Planet League is not alone in this new space. Similar organisations include Pledgeball, which is based around making climate-friendly pledges, Planet Earth Games, where athletes encourage fans to take on healthy and environmentally friendly challenges, and We Play Green, established by Union Berlin’s Norwegian midfielder, Morten Thorsby.  

Planet League and the others have proven that the influence of athletes and their clubs can get people to do things for the planet which they otherwise would not do. Although we don’t know how far this influence stretches, it’s a counter-case to the mainstream economic orthodoxy that people will only do things for economic reasons. It’s clear that people will do good things for other reasons, and at a lower cost than what economic policy would predict.

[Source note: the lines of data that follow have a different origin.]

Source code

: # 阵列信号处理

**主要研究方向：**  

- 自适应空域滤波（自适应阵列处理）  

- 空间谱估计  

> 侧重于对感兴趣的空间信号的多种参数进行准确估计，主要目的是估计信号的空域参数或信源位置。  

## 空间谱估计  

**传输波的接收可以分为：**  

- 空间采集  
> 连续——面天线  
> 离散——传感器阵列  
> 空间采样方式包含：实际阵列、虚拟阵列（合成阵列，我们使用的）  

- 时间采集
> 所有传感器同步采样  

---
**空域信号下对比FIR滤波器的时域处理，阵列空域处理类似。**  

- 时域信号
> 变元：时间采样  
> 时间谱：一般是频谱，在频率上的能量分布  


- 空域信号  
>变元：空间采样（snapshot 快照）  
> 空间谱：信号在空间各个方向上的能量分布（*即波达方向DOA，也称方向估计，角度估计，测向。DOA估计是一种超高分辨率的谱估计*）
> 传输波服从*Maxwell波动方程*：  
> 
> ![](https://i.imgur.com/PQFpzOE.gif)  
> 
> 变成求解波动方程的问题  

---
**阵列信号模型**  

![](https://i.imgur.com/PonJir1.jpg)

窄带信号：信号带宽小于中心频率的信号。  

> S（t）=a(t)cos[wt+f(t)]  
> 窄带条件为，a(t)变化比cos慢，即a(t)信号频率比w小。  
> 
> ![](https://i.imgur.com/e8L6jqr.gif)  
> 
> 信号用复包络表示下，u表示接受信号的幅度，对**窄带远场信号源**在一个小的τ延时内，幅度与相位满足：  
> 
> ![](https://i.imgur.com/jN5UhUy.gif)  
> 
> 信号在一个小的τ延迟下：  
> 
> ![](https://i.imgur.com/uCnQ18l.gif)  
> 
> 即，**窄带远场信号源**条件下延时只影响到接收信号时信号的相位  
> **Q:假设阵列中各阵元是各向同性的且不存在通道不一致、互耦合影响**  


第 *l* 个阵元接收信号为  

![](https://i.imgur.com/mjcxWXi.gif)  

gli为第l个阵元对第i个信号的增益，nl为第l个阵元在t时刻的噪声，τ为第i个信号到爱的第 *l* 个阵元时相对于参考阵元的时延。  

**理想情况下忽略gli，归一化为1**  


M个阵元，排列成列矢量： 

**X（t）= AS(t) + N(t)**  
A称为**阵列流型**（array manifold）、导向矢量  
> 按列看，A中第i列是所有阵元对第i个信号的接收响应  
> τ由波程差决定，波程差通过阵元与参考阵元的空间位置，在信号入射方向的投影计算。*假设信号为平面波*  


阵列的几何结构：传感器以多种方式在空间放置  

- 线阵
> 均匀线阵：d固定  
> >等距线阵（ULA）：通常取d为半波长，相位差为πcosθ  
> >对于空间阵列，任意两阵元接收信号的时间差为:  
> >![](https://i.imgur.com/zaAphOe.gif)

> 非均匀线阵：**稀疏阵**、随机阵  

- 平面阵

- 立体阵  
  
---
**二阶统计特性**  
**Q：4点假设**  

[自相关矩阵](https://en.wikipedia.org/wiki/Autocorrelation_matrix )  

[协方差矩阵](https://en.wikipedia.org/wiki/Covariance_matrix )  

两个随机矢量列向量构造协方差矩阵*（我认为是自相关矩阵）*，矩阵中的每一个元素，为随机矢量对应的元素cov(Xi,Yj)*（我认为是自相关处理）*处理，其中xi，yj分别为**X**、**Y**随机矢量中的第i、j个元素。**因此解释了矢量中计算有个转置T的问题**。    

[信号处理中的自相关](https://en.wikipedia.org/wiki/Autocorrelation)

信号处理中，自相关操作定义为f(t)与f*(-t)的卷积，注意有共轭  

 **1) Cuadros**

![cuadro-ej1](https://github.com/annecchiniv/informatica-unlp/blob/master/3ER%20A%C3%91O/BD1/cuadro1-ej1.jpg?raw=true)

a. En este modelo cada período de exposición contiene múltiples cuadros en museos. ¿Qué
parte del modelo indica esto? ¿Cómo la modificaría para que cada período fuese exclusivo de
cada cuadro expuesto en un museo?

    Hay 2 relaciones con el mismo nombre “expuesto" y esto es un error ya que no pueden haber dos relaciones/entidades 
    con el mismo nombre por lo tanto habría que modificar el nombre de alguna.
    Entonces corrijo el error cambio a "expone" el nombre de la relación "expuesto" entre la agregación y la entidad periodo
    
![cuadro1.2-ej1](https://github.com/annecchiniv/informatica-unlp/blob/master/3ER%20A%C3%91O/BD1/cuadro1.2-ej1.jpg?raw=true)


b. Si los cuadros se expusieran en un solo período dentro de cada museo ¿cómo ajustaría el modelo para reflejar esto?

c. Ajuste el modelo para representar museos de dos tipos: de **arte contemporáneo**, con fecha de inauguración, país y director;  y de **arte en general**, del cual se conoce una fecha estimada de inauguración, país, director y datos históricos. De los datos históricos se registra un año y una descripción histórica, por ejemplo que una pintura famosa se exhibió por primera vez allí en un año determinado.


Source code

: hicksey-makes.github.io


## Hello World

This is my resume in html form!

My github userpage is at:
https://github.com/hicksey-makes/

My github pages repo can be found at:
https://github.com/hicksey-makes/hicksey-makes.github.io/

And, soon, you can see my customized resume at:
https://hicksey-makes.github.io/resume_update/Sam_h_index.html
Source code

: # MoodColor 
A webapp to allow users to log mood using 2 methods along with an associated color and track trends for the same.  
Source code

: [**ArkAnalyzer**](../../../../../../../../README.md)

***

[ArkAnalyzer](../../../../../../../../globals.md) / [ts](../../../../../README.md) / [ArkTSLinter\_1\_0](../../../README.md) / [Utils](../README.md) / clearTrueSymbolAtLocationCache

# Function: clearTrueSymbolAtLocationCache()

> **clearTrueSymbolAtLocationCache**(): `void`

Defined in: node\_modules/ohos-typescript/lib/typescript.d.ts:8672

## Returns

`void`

We’ve coined a new term for the way that sports organisations can wield their influence to bring about reductions in greenhouse gas emissions: Scope F. This is based on the model of Scopes 1, 2 and 3 in the world of carbon footprinting and measuring emissions. These scopes refer to different categories of emissions which an organisation is responsible for, direct and indirect, and up and down the supply chain. Scope F emissions and emission reductions are those which result from the influence that athletes and sports organisations have on their fans. 

In the case of an influential football club with millions of fans, Scope F emission reductions can be substantially larger than reductions in Scope 1, 2 and 3 emissions. While a club’s own operations might have emissions in the order of 30,000 to 40,000 tonnes per year, and so a 10% reduction would imply savings of 3,000 to 4,000 tonnes per year, a club could bring about hundreds of thousands of tonnes of emission reductions if it can encourage a portion of its fans to switch to renewable energy sources, shift transport modes or make lasting changes to their diets.

Scope F also points to commercial opportunities: no less than the creation of a new sponsorship category to add to the $65bn sports sponsorship sector. Brands can become the green fan engagement sponsor of a sports property, bringing a new revenue stream for those properties while creating reportable reductions in emissions and making a valuable contribution to tackling emissions – not only raising awareness but also stimulating real action on climate.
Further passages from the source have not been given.